Plataformas de negociação de débito sob a ótica da LGPD
Interessa analisar o respaldo legal, em termos de proteção de dados, quando da inclusão do nome de um devedor em uma plataforma de negociação de débitos. A ideia é compreender de que modo esse tipo de mecanismo se relaciona à Lei Geral de Proteção de Dados e como fica a negociação de dívidas prescritas no contexto da proteção à privacidade.
O primeiro ponto a se esclarecer é que as plataformas de negociação não se confundem com os tradicionais bureaus ou cadastros de restrição ao crédito porque não se propõem a “negativar” ninguém. A plataforma de negociação, na verdade, é um ambiente positivo que possibilita ao devedor incrementar sua reputação como bom pagador, merecedor de crédito, junto aos bureaus e ao mercado; isso enquanto representam um ambiente digital para a negociação e quitação de débitos com privacidade.
De fato, para assegurar a privacidade dos usuários, todo o acesso às plataformas de negociação é opcional e depende de um ato comissivo, qual seja, na criação de senha e login. Neste ambiente controlado e privado, com login exclusivo pelo titular, constarão as eventuais informações sobre os débitos vencidos e não pagos, emissão de segunda via de boletos e negociação de dívidas pretéritas. Todo o ambiente é, repise-se, restrito ao consumidor titular do CPF.
É uma característica intrínseca da plataforma de negociação, portanto, a privacidade dos dados, uma vez que somente o consumidor titular, por meio de cadastro prévio, pode visualizar as informações referentes às suas dívidas. A negociação e quitação de dívidas tornam-se mais simples, proporcionando ao interessado a oportunidade de regularizar sua situação financeira de forma descomplicada e sem constrangimento algum, porquanto todo o processo é orientado pela ação voluntária e informada do usuário.
As plataformas de negociação desempenham um papel fundamental na modernização e facilitação do processo de quitação de dívidas, ao contrário da concepção tradicional de um cadastro negativo; tendo como função principal oferecer aos consumidores um ambiente digital acessível, seguro e atualizado, proporcionando uma experiência mais transparente e eficiente.
É válido ter em mente que é indiferente, se a dívida inscrita na plataforma de negociação está ou não prescrita, porque não se trata de espaço de cobrança.
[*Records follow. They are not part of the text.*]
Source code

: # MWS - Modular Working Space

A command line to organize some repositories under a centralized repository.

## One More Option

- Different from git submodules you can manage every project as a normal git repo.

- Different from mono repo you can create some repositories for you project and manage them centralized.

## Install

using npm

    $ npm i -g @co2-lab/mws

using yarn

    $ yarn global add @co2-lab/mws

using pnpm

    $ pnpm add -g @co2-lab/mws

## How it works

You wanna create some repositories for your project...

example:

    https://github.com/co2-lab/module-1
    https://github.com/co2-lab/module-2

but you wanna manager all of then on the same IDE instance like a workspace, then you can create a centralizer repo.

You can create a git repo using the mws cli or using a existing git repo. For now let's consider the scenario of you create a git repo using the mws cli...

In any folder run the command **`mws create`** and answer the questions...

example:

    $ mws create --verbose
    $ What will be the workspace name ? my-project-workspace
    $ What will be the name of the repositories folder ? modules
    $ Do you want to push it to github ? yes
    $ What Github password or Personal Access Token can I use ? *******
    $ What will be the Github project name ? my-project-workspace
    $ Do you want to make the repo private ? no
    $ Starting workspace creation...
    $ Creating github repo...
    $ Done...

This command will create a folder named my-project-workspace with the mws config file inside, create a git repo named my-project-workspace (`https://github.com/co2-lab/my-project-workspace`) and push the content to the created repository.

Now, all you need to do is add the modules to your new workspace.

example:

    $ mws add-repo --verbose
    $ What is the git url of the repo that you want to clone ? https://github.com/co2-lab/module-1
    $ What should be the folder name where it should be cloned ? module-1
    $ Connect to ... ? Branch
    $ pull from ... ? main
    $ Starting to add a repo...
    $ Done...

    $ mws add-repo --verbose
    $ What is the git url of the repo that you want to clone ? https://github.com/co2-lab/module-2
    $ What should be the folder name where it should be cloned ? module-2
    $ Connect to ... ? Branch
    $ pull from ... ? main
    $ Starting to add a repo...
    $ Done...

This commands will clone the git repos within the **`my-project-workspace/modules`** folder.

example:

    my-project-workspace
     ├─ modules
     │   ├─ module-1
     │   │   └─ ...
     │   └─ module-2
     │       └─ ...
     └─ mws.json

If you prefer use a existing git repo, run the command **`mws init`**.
É pertinente relembrar, ademais, que a prescrição afeta apenas a pretensão de cobrança judicial, não o direito em si (Artigo 189 do Código Civil). Ou seja, o débito permanece existente, e pode (até deve) ser pago já que decorreu de um serviço prestado ou produto adquirido, sendo perfeitamente factível que o devedor consciente, em circunstâncias que lhe permitam, prefira honrar com seus contratos e compromissos.
Ao incluir uma dívida inadimplida em qualquer plataforma de negociação, o fornecedor, portanto, não viola os preceitos legais, mas somente oferece um instrumento de informação e negociação à disposição do usuário, enquanto consumidor que, por sua vez, pode buscar acordos para a quitação do débito vencido em aberto.
A inclusão de informações cadastrais e pertinentes a contratos inadimplidos na plataforma de negociação encontra respaldo legal na Lei Geral de Proteção de Dados (LGPD), que admite o tratamento de dados para diversas finalidades, sendo a execução de contrato uma delas. Repita-se que é um fato e um dado da realidade que os contratos pressupõem prestações e contraprestações, sendo escritos ou verbais, que comumente incluem o pagamento de um valor em dinheiro a título de contrapartida por algo feito ou alienado.
Assim é que quando um débito devido, prescrito ou não, é negociado, os dados pessoais que são tratados para tanto servem diretamente ao propósito de quitação contratual ou, pelo menos, de legítimo interesse com vistas ao possível adimplemento, de comum acordo, daquele contrato inadimplido entre o usuário da plataforma, consumidor, de um lado, e o fornecedor, do outro.
Referências:
IRDR 10/TJRN; AgInt no AREsp n. 1.592.662/SP; AgInt no AREsp n. 1587949/SP; REsp 1694322/SP; IRDR Proc. nº 0003543-23.2022.8.04.9000; AREsp: 2081767 RS 2022/0060810-0; Ag 1.379.761; IRDR 2026575-11.2023.8.26.0000 – TJSP; IRDR 0003543-23.2022.8.04.9000 – TJAM; Súmula nº 32 do STJ.